INFORMATION »
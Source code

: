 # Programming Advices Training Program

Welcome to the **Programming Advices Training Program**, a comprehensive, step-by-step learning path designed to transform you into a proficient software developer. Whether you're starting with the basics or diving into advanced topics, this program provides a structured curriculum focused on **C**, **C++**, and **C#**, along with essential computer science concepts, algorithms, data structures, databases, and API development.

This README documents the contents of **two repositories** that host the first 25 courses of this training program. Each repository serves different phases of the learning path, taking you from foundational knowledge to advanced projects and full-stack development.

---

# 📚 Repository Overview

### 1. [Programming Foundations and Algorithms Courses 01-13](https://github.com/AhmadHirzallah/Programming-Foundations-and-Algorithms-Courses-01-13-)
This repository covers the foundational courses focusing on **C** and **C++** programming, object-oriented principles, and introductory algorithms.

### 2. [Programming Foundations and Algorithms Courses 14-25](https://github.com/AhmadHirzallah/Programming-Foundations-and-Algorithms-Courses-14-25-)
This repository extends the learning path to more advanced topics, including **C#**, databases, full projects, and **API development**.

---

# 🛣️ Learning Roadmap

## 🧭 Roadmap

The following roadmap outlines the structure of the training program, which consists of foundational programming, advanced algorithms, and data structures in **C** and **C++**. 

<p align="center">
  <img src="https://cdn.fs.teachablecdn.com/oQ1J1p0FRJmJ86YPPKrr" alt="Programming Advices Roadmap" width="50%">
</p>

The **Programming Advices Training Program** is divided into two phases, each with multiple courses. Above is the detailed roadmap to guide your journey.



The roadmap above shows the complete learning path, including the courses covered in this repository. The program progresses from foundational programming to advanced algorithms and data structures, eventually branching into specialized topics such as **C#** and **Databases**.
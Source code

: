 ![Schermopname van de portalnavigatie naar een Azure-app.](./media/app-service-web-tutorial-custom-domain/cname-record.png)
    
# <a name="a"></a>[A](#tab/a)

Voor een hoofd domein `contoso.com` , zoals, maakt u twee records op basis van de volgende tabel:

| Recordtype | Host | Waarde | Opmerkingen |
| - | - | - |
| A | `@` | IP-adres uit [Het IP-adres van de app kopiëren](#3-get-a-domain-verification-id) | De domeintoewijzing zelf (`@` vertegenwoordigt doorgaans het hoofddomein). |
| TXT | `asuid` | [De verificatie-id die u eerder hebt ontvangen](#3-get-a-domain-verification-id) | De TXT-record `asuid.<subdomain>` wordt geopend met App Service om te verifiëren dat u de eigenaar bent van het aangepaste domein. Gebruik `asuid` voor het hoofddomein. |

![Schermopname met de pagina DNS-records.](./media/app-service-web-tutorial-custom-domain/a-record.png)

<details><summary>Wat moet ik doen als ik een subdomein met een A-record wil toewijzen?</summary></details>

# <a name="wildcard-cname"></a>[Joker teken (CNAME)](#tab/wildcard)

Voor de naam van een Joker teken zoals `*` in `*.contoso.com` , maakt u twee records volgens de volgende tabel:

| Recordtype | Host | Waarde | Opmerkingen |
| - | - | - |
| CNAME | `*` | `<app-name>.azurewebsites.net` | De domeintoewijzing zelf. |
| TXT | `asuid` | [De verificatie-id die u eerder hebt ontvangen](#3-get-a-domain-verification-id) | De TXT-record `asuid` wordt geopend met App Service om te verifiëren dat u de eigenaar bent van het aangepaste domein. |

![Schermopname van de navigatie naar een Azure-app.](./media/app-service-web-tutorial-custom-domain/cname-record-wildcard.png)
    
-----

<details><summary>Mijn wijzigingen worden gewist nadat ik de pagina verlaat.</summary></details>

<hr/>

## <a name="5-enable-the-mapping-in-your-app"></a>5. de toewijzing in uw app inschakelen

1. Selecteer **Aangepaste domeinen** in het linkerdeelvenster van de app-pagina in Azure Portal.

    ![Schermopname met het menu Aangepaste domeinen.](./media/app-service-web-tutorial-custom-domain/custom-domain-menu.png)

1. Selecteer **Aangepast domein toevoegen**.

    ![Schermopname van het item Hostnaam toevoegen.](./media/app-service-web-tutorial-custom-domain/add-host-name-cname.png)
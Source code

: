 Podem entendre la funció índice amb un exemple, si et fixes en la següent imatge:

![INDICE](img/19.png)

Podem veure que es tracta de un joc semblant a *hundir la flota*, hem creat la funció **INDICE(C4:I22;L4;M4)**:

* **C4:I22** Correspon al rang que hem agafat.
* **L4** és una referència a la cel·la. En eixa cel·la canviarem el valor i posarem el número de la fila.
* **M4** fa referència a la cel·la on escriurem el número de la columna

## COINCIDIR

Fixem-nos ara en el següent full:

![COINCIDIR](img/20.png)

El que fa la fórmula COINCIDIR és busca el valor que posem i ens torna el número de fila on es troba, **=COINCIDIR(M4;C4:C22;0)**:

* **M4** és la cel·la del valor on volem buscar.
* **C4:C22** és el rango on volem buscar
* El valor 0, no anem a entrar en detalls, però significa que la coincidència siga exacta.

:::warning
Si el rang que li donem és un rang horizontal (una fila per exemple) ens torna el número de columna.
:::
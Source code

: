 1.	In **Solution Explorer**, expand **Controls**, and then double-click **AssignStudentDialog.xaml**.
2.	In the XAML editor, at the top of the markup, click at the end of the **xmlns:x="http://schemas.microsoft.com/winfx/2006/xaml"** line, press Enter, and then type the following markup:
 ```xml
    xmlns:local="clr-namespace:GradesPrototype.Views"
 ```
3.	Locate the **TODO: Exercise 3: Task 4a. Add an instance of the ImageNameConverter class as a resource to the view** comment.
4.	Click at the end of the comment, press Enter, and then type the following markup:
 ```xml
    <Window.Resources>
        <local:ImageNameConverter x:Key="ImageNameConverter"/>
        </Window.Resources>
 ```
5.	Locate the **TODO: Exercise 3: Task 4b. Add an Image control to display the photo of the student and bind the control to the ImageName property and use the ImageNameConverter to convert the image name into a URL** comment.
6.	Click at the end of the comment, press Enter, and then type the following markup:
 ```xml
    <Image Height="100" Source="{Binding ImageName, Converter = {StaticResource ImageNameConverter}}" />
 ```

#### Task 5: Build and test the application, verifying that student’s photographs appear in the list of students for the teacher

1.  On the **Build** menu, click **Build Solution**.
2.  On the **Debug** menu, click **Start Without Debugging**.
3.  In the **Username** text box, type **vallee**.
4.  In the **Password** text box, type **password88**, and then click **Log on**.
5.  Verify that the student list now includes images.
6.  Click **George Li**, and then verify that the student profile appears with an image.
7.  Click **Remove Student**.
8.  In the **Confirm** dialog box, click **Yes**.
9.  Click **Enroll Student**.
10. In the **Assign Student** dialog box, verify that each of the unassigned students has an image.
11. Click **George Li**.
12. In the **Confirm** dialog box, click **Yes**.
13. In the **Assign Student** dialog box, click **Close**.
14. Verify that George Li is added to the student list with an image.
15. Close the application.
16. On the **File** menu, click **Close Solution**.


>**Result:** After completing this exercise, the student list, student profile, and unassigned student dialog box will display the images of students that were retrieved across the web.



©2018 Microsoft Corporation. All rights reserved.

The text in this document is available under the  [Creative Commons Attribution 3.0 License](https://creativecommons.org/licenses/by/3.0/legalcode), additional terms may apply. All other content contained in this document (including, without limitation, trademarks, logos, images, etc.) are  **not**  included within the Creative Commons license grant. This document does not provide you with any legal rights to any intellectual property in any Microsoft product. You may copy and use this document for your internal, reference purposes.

INSTRUCTIONS FOR THE TASK » The answer must be every line from the entries above that holds the string "AhmadHirzallah".

ANSWER SECTION »
### 1. [Programming Foundations and Algorithms Courses 01-13](https://github.com/AhmadHirzallah/Programming-Foundations-and-Algorithms-Courses-01-13-)
### 2. [Programming Foundations and Algorithms Courses 14-25](https://github.com/AhmadHirzallah/Programming-Foundations-and-Algorithms-Courses-14-25-)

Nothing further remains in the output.